TASK DATA:
• • • • • • •

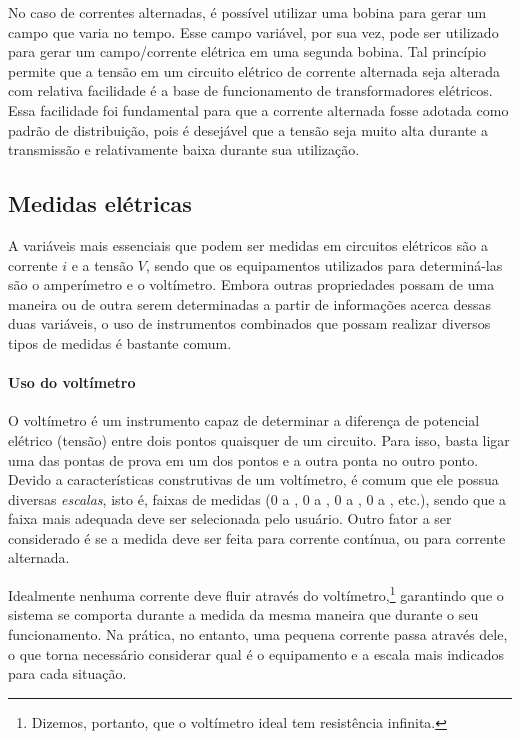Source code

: No caso de correntes alternadas, é possível utilizar uma bobina para gerar um campo que varia no tempo. Esse campo variável, por sua vez, pode ser utilizado para gerar um campo/corrente elétrica em uma segunda bobina. Tal princípio permite que a tensão em um circuito elétrico de corrente alternada seja alterada com relativa facilidade é a base de funcionamento de transformadores elétricos. Essa facilidade foi fundamental para que a corrente alternada fosse adotada como padrão de distribuição, pois é desejável que a tensão seja muito alta durante a transmissão e relativamente baixa durante sua utilização.

\subsection{Medidas elétricas}

A variáveis mais essenciais que podem ser medidas em circuitos elétricos são a corrente $i$ e a tensão $V$, sendo que os equipamentos utilizados para determiná-las são o amperímetro e o voltímetro. Embora outras propriedades possam de uma maneira ou de outra serem determinadas a partir de informações acerca dessas duas variáveis, o uso de instrumentos combinados que possam realizar diversos tipos de medidas é bastante comum.

\paragraph{Uso do voltímetro}

O voltímetro é um instrumento capaz de determinar a diferença de potencial elétrico (tensão) entre dois pontos quaisquer de um circuito. Para isso, basta ligar uma das pontas de prova em um dos pontos e a outra ponta no outro ponto. Devido a características construtivas de um voltímetro, é comum que ele possua diversas \emph{escalas}, isto é, faixas de medidas (0 a , 0 a , 0 a , 0 a , etc.), sendo que a faixa mais adequada deve ser selecionada pelo usuário. Outro fator a ser considerado é se a medida deve ser feita para corrente contínua, ou para corrente alternada.

Idealmente nenhuma corrente deve fluir através do voltímetro,\footnote{Dizemos, portanto, que o voltímetro ideal tem resistência infinita.} garantindo que o sistema se comporta durante a medida da mesma maneira que durante o seu funcionamento. Na prática, no entanto, uma pequena corrente passa através dele, o que torna necessário considerar qual é o equipamento e a escala mais indicados para cada situação.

• • • • • • •

None of the pictures should appear; repeat the records exactly otherwise.

RESPONSE:
Source code

: No caso de correntes alternadas, é possível utilizar uma bobina para gerar um campo que varia no tempo. Esse campo variável, por sua vez, pode ser utilizado para gerar um campo/corrente elétrica em uma segunda bobina. Tal princípio permite que a tensão em um circuito elétrico de corrente alternada seja alterada com relativa facilidade é a base de funcionamento de transformadores elétricos. Essa facilidade foi fundamental para que a corrente alternada fosse adotada como padrão de distribuição, pois é desejável que a tensão seja muito alta durante a transmissão e relativamente baixa durante sua utilização.

\subsection{Medidas elétricas}

A variáveis mais essenciais que podem ser medidas em circuitos elétricos são a corrente $i$ e a tensão $V$, sendo que os equipamentos utilizados para determiná-las são o amperímetro e o voltímetro. Embora outras propriedades possam de uma maneira ou de outra serem determinadas a partir de informações acerca dessas duas variáveis, o uso de instrumentos combinados que possam realizar diversos tipos de medidas é bastante comum.

\paragraph{Uso do voltímetro}

O voltímetro é um instrumento capaz de determinar a diferença de potencial elétrico (tensão) entre dois pontos quaisquer de um circuito. Para isso, basta ligar uma das pontas de prova em um dos pontos e a outra ponta no outro ponto. Devido a características construtivas de um voltímetro, é comum que ele possua diversas \emph{escalas}, isto é, faixas de medidas (0 a , 0 a , 0 a , 0 a , etc.), sendo que a faixa mais adequada deve ser selecionada pelo usuário. Outro fator a ser considerado é se a medida deve ser feita para corrente contínua, ou para corrente alternada.

Idealmente nenhuma corrente deve fluir através do voltímetro,\footnote{Dizemos, portanto, que o voltímetro ideal tem resistência infinita.} garantindo que o sistema se comporta durante a medida da mesma maneira que durante o seu funcionamento. Na prática, no entanto, uma pequena corrente passa através dele, o que torna necessário considerar qual é o equipamento e a escala mais indicados para cada situação.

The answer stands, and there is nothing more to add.